▸ TASK
The pictures are to be left out when the listing below is reproduced word for word.

--- EXERCISE DATA Enclosed Below ---

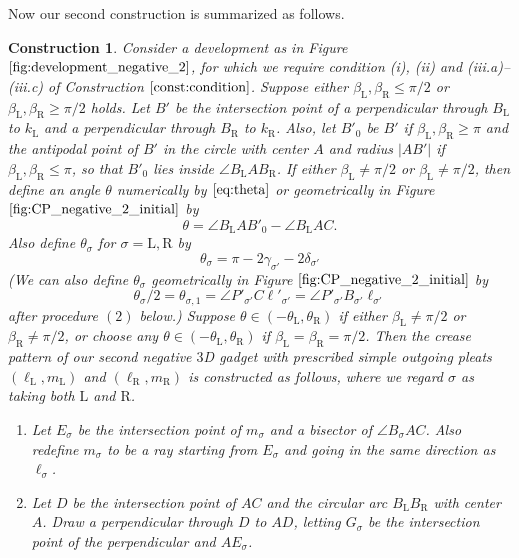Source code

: \documentclass[11pt]{amsart}
\newtheorem{construction}[theorem]{Construction}
\numberwithin{equation}{section}
\numberwithin{theorem}{section}
\newcommand{\Lt}{\ensuremath{\mathrm{L}}}
\newcommand{\Rt}{\ensuremath{\mathrm{R}}}
\newcommand{\norm}[1]{\ensuremath{\left| #1 \right|}}
\begin{document}
Now our second construction is summarized as follows.
\begin{construction}\label{const:negative_2}\rm
Consider a development as in Figure $\ref{fig:development_negative_2}$, 
for which we require condition (i), (ii) and (iii.a)--(iii.c) of Construction $\ref{const:condition}$.
Suppose either $\beta_\Lt ,\beta_\Rt\leqslant\pi /2$ or $\beta_\Lt ,\beta_\Rt\geqslant\pi /2$ holds.
Let $B'$ be the intersection point of a perpendicular through $B_\Lt$ to $k_\Lt$ and a perpendicular through $B_\Rt$ to $k_\Rt$.
Also, let $B'_0$ be $B'$ if $\beta_\Lt ,\beta_\Rt\geqslant\pi$
and the antipodal point of $B'$ in the circle with center $A$ and radius $\norm{AB'}$ if $\beta_\Lt ,\beta_\Rt\leqslant\pi$,
so that $B'_0$ lies inside $\angle B_\Lt AB_\Rt$.
If either $\beta_\Lt\neq\pi /2$ or $\beta_\Lt\neq\pi /2$, 
then define an angle $\theta$ numerically by $\eqref{eq:theta}$ or geometrically in Figure $\ref{fig:CP_negative_2_initial}$ by
\begin{equation*}
\theta =\angle B_\Lt AB'_0-\angle B_\Lt AC.
\end{equation*}
Also define $\theta_\sigma$ for $\sigma =\Lt ,\Rt$ by
\begin{equation*}
\theta_\sigma =\pi -2\gamma_{\sigma'}-2\delta_{\sigma'}
\end{equation*}
(We can also define $\theta_\sigma$ geometrically in Figure $\ref{fig:CP_negative_2_initial}$ by
\begin{equation*}
\theta_\sigma /2=\theta_{\sigma ,1}=\angle P'_{\sigma'}C\ell'_{\sigma'}=\angle P'_{\sigma'}B_{\sigma'}\ell_{\sigma'}
\end{equation*}
after procedure $(2)$ below.)
Suppose $\theta\in (-\theta_\Lt ,\theta_\Rt )$ if either $\beta_\Lt\neq\pi /2$ or $\beta_\Rt\ne	\pi /2$,
or choose any $\theta\in (-\theta_\Lt ,\theta_\Rt )$ if $\beta_\Lt =\beta_\Rt =\pi /2$.
Then the crease pattern of our second negative $3$D gadget with prescribed simple outgoing pleats $(\ell_\Lt ,m_\Lt )$ and $(\ell_\Rt ,m_\Rt )$
is constructed as follows, where we regard $\sigma$ as taking both $\Lt$ and $\Rt$.
\begin{enumerate}[(1)]
\item Let $E_\sigma$ be the intersection point of $m_\sigma$ and a bisector of $\angle B_\sigma AC$.
Also redefine $m_\sigma$ to be a ray starting from $E_\sigma$ and going in the same direction as $\ell_\sigma$.
\item Let $D$ be the intersection point of $AC$ and the circular arc $B_\Lt B_\Rt$ with center $A$.
Draw a perpendicular through $D$ to $AD$, letting $G_\sigma$ be the intersection point of the perpendicular and $AE_\sigma$.

\end{enumerate}
\end{construction}
\end{document}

--- End of Enclosed EXERCISE DATA ---

▸ RESPONSE AREA
Source code

: \documentclass[11pt]{amsart}
\newtheorem{construction}[theorem]{Construction}
\numberwithin{equation}{section}
\numberwithin{theorem}{section}
\newcommand{\Lt}{\ensuremath{\mathrm{L}}}
\newcommand{\Rt}{\ensuremath{\mathrm{R}}}
\newcommand{\norm}[1]{\ensuremath{\left| #1 \right|}}
\begin{document}
Now our second construction is summarized as follows.
\begin{construction}\label{const:negative_2}\rm
Consider a development as in Figure $\ref{fig:development_negative_2}$, 
for which we require condition (i), (ii) and (iii.a)--(iii.c) of Construction $\ref{const:condition}$.
Suppose either $\beta_\Lt ,\beta_\Rt\leqslant\pi /2$ or $\beta_\Lt ,\beta_\Rt\geqslant\pi /2$ holds.
Let $B'$ be the intersection point of a perpendicular through $B_\Lt$ to $k_\Lt$ and a perpendicular through $B_\Rt$ to $k_\Rt$.
Also, let $B'_0$ be $B'$ if $\beta_\Lt ,\beta_\Rt\geqslant\pi$
and the antipodal point of $B'$ in the circle with center $A$ and radius $\norm{AB'}$ if $\beta_\Lt ,\beta_\Rt\leqslant\pi$,
so that $B'_0$ lies inside $\angle B_\Lt AB_\Rt$.
If either $\beta_\Lt\neq\pi /2$ or $\beta_\Lt\neq\pi /2$, 
then define an angle $\theta$ numerically by $\eqref{eq:theta}$ or geometrically in Figure $\ref{fig:CP_negative_2_initial}$ by
\begin{equation*}
\theta =\angle B_\Lt AB'_0-\angle B_\Lt AC.
\end{equation*}
Also define $\theta_\sigma$ for $\sigma =\Lt ,\Rt$ by
\begin{equation*}
\theta_\sigma =\pi -2\gamma_{\sigma'}-2\delta_{\sigma'}
\end{equation*}
(We can also define $\theta_\sigma$ geometrically in Figure $\ref{fig:CP_negative_2_initial}$ by
\begin{equation*}
\theta_\sigma /2=\theta_{\sigma ,1}=\angle P'_{\sigma'}C\ell'_{\sigma'}=\angle P'_{\sigma'}B_{\sigma'}\ell_{\sigma'}
\end{equation*}
after procedure $(2)$ below.)
Suppose $\theta\in (-\theta_\Lt ,\theta_\Rt )$ if either $\beta_\Lt\neq\pi /2$ or $\beta_\Rt\ne	\pi /2$,
or choose any $\theta\in (-\theta_\Lt ,\theta_\Rt )$ if $\beta_\Lt =\beta_\Rt =\pi /2$.
Then the crease pattern of our second negative $3$D gadget with prescribed simple outgoing pleats $(\ell_\Lt ,m_\Lt )$ and $(\ell_\Rt ,m_\Rt )$
is constructed as follows, where we regard $\sigma$ as taking both $\Lt$ and $\Rt$.
\begin{enumerate}[(1)]
\item Let $E_\sigma$ be the intersection point of $m_\sigma$ and a bisector of $\angle B_\sigma AC$.
Also redefine $m_\sigma$ to be a ray starting from $E_\sigma$ and going in the same direction as $\ell_\sigma$.
\item Let $D$ be the intersection point of $AC$ and the circular arc $B_\Lt B_\Rt$ with center $A$.
Draw a perpendicular through $D$ to $AD$, letting $G_\sigma$ be the intersection point of the perpendicular and $AE_\sigma$.

\end{enumerate}
\end{construction}
\end{document}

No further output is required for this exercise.